Law, Curse, and Christ's Righteousness
Ebenezer Erskine (1680-1754)

GOD, having made man a rational creature capable of moral government, gave him a law suited to his nature by which he was to govern himself in the duties he owed to God his great Creator. This law was delivered to man in the form of a covenant with a promise of life upon the condition of perfect obedience and a threatening of death in case of disobedience (Gen 2:17). Thus stood matters between God and man in a state of innocency.
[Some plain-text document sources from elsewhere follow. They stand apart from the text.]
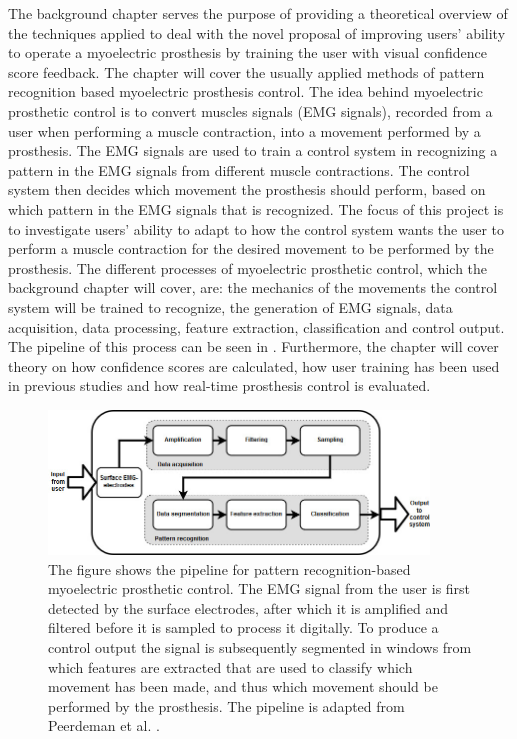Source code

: The background chapter serves the purpose of providing a theoretical overview of the techniques applied to deal with the novel proposal of improving users' ability to operate a myoelectric prosthesis by training the user with visual confidence score feedback. The chapter will cover the usually applied methods of pattern recognition based myoelectric prosthesis control. The idea behind myoelectric prosthetic control is to  convert muscles signals (EMG signals), recorded from a user when performing a muscle contraction, into a movement performed by a prosthesis. The EMG signals are used to train a control system in recognizing a pattern in the EMG signals from different muscle contractions. The control system then decides which movement the prosthesis should perform, based on which pattern in the EMG signals that is recognized. The focus of this project is to investigate users' ability to adapt to how the control system wants the user to perform a muscle contraction for the desired movement to be performed by the prosthesis. The different processes of myoelectric prosthetic control, which the background chapter will cover, are: the mechanics of the movements the control system will be trained to recognize, the generation of EMG signals, data acquisition, data processing, feature extraction, classification and control output. The pipeline of this process can be seen in . Furthermore, the chapter will cover theory on how confidence scores are calculated, how user training has been used in previous studies and how real-time prosthesis control is evaluated.

\begin{figure}[H] 
	\includegraphics[width=0.9\textwidth]{figures/xBackground/prosthesis_control_pipeline}
	\caption{The figure shows the pipeline for pattern recognition-based myoelectric prosthetic control. The EMG signal from the user is first detected by the surface electrodes, after which it is amplified and filtered before it is sampled to process it digitally. To produce a control output the signal is subsequently segmented in windows from which features are extracted that are used to classify which movement has been made, and thus which movement should be performed by the prosthesis. The pipeline is adapted from Peerdeman et al. \cite{Peerdeman2011}.}
	\label{fig:prothesis_control_pipeline}
\end{figure}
Adam and all his posterity in him and with him, having broken the covenant, are become liable to the curse and penalty of it, so that our salvation is become absolutely impossible until justice be satisfied and the honor of the broken law be repaired. The Law and justice of God [admit no refusal] and stand upon a full satisfaction and [compensation], otherwise heaven's gates shall be shut and eternally barred against man and all his posterity. The flaming sword of justice turns every way to keep us from access unto the paradise that is above.
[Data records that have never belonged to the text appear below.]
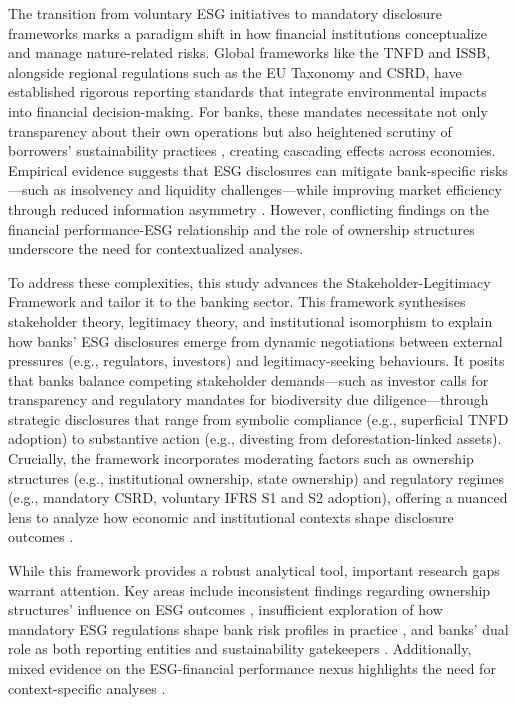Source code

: \documentclass[
  authoryear]{elsarticle}
\begin{document}
The transition from voluntary ESG initiatives to mandatory disclosure
frameworks marks a paradigm shift in how financial institutions
conceptualize and manage nature-related risks. Global frameworks like
the TNFD and ISSB, alongside regional regulations such as the EU
Taxonomy and CSRD, have established rigorous reporting standards that
integrate environmental impacts into financial decision-making. For
banks, these mandates necessitate not only transparency about their own
operations but also heightened scrutiny of borrowers' sustainability
practices \citep[see][]{WANG2023}, creating cascading effects across
economies. Empirical evidence suggests that ESG disclosures can mitigate
bank-specific risks---such as insolvency and liquidity
challenges---while improving market efficiency through reduced
information asymmetry \citep{GANGI2019, SCHOLTENS2019, GANGWANI2024}.
However, conflicting findings on the financial performance-ESG
relationship and the role of ownership structures underscore the need
for contextualized analyses.

To address these complexities, this study advances the
Stakeholder-Legitimacy Framework and tailor it to the banking sector.
This framework synthesises stakeholder theory, legitimacy theory, and
institutional isomorphism to explain how banks' ESG disclosures emerge
from dynamic negotiations between external pressures (e.g., regulators,
investors) and legitimacy-seeking behaviours. It posits that banks
balance competing stakeholder demands---such as investor calls for
transparency and regulatory mandates for biodiversity due
diligence---through strategic disclosures that range from symbolic
compliance (e.g., superficial TNFD adoption) to substantive action
(e.g., divesting from deforestation-linked assets). Crucially, the
framework incorporates moderating factors such as ownership structures
(e.g., institutional ownership, state ownership) and regulatory regimes
(e.g., mandatory CSRD, voluntary IFRS S1 and S2 adoption), offering a
nuanced lens to analyze how economic and institutional contexts shape
disclosure outcomes \citep{CAMPBELL2007, AGUINIS2012}.

While this framework provides a robust analytical tool, important
research gaps warrant attention. Key areas include inconsistent findings
regarding ownership structures' influence on ESG outcomes
\citep[see][]{DYCK2019, ALUCHNA2022}, insufficient exploration of how
mandatory ESG regulations shape bank risk profiles in practice
\citep[see][]{WANG2023}, and banks' dual role as both reporting entities
and sustainability gatekeepers \citep[see][]{SMITH2022}. Additionally,
mixed evidence on the ESG-financial performance nexus highlights the
need for context-specific analyses \citep[see][]{BORGES2024}.
\end{document}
While man in these circumstances was expecting nothing but to fall, an eternal sacrifice unto divine justice, the eternal Son of God, in His infinite love and pity to perishing sinners, steps in as a Mediator and Surety, offering not only to take our nature but to take our Law-place, to stand in our room and stead, whereby the whole obligation of the Law, both penal and preceptive, did fall upon Him. That is, He became liable and obliged both to fulfill the command and to endure the curse of the covenant of works, which we had violated. And here, by the way, it is fit to [alert you to the fact] that it was an act of amazing grace in the Lord Jehovah to admit a Surety in our room. For had He stood to the rigor and severity of the Law, He would have demanded a personal satisfaction without admitting of the satisfaction of a Surety: in which case Adam and all his posterity had fallen under the stroke of avenging justice through eternity. But glory to God in the highest, Who not only admitted of a Surety, but provided one and "laid help upon one that is mighty" (Psa 89:19)!
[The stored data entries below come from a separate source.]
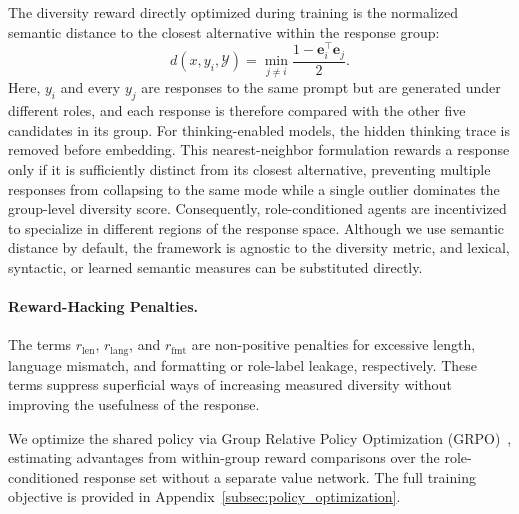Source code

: The diversity reward directly optimized during training is the normalized semantic distance to the closest alternative within the response group:
\begin{equation}
d(x,y_i,\mathcal{Y})
=
\min_{j\neq i}
\frac{1-\mathbf{e}_i^\top\mathbf{e}_j}{2}.
\label{eq:training-sbert-diversity}
\end{equation}
Here, $y_i$ and every $y_j$ are responses to the same prompt but are generated under different roles, and each response is therefore compared with the other five candidates in its group. For thinking-enabled models, the hidden thinking trace is removed before embedding. This nearest-neighbor formulation rewards a response only if it is sufficiently distinct from its closest alternative, preventing multiple responses from collapsing to the same mode while a single outlier dominates the group-level diversity score. Consequently, role-conditioned agents are incentivized to specialize in different regions of the response space. Although we use semantic distance by default, the framework is agnostic to the diversity metric, and lexical, syntactic, or learned semantic measures can be substituted directly.

\paragraph{Reward-Hacking Penalties.}
The terms $r_{\mathrm{len}}$, $r_{\mathrm{lang}}$, and $r_{\mathrm{fmt}}$ are non-positive penalties for excessive length, language mismatch, and formatting or role-label leakage, respectively. These terms suppress superficial ways of increasing measured diversity without improving the usefulness of the response.

We optimize the shared policy via Group Relative Policy Optimization (GRPO)~\citep{shao2024deepseekmath}, estimating advantages from within-group reward comparisons over the role-conditioned response set without a separate value network. The full training objective is provided in Appendix~\ref{subsec:policy_optimization}.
Christ, the eternal Son of God, being in "the fulness of time, made of a woman, and made under the law" as our Surety (Gal 4:4), He actually in our room and stead, fulfilled the whole terms of the covenant of works. That is, in a word, He obeyed all the commands of the Law and endured the curse of it, and thereby brought in a complete Law-righteousness, whereby guilty sinners are justified before God.

This righteousness of the Surety is conveyed unto us by imputation. [This] is abundantly plain from many places of Scripture, particularly Romans 4:6, 11, 12, 23, 24. Now, this imputation of the Surety's righteousness runs principally upon these three things: (1) Upon the eternal transaction between the Father and the Son, wherein the Son of God was chosen and sustained as the Surety of an elect world. Then it was that He gave bond to the Father to pay their debt in the red gold of His blood saying, "Sacrifice and offering thou didst not desire . . . Lo, I come . . . I delight to do thy will" (Psa 40:6, 8). (2) It is grounded upon the actual imputation of our sins unto Him: "The LORD hath laid on him the iniquity of us all" (Isa 53:6). There is a blessed exchange of places between Christ and His people: He takes on our sin and unrighteousness, that we may be clothed with the white robe of His righteousness: "He was made sin for us, who knew no sin; that we might be made the righteousness of God in him" (2Co 5:21). (3) This imputation goes upon the ground of the mystical union between Christ and the believer. When the poor soul is determined in a day of power to embrace the Lord Jesus in the arms of faith, Christ and he in that very moment do coalesce[1] into one body. He becomes a branch of the noble Vine, a member of that Body whereof Christ is the glorious Head of eminence,[2] influence, and government. And being thus united to Christ, the long and white robe of the Mediator's righteousness is spread over him, whereby he is not only freed from condemnation, but for ever sustained as righteous in the sight of God: "But of him are ye in Christ Jesus, who of God is made unto us wisdom, and righteousness, and sanctification, and redemption" (1Co 1:30).

So perfect is this righteousness that the piercing eye of infinite justice cannot find the least flaw in it: yea, justice is so fully satisfied therewith, that God speaks of the soul who is clothed therewith, as though it were in a state of innocency and perfectly freed from sin.

From the sermon "The Believer Exalted in Imputed Righteousness" in The Whole Works of the Late Ebenezer Erskine, Vol I, reprinted by Free Presbyterian Publications.

Ebenezer Erskine (1680-1754): Evangelical divine and founder of the Secession Church of Scotland and popular preacher. Supported the evangelical work The Marrow of Modern Divinity, which had been condemned by the General Assembly. Born in Dryburgh (Scottish Borders).

1 coalesce — to come together so as to make one; unite.
2 eminence — distinguished superiority.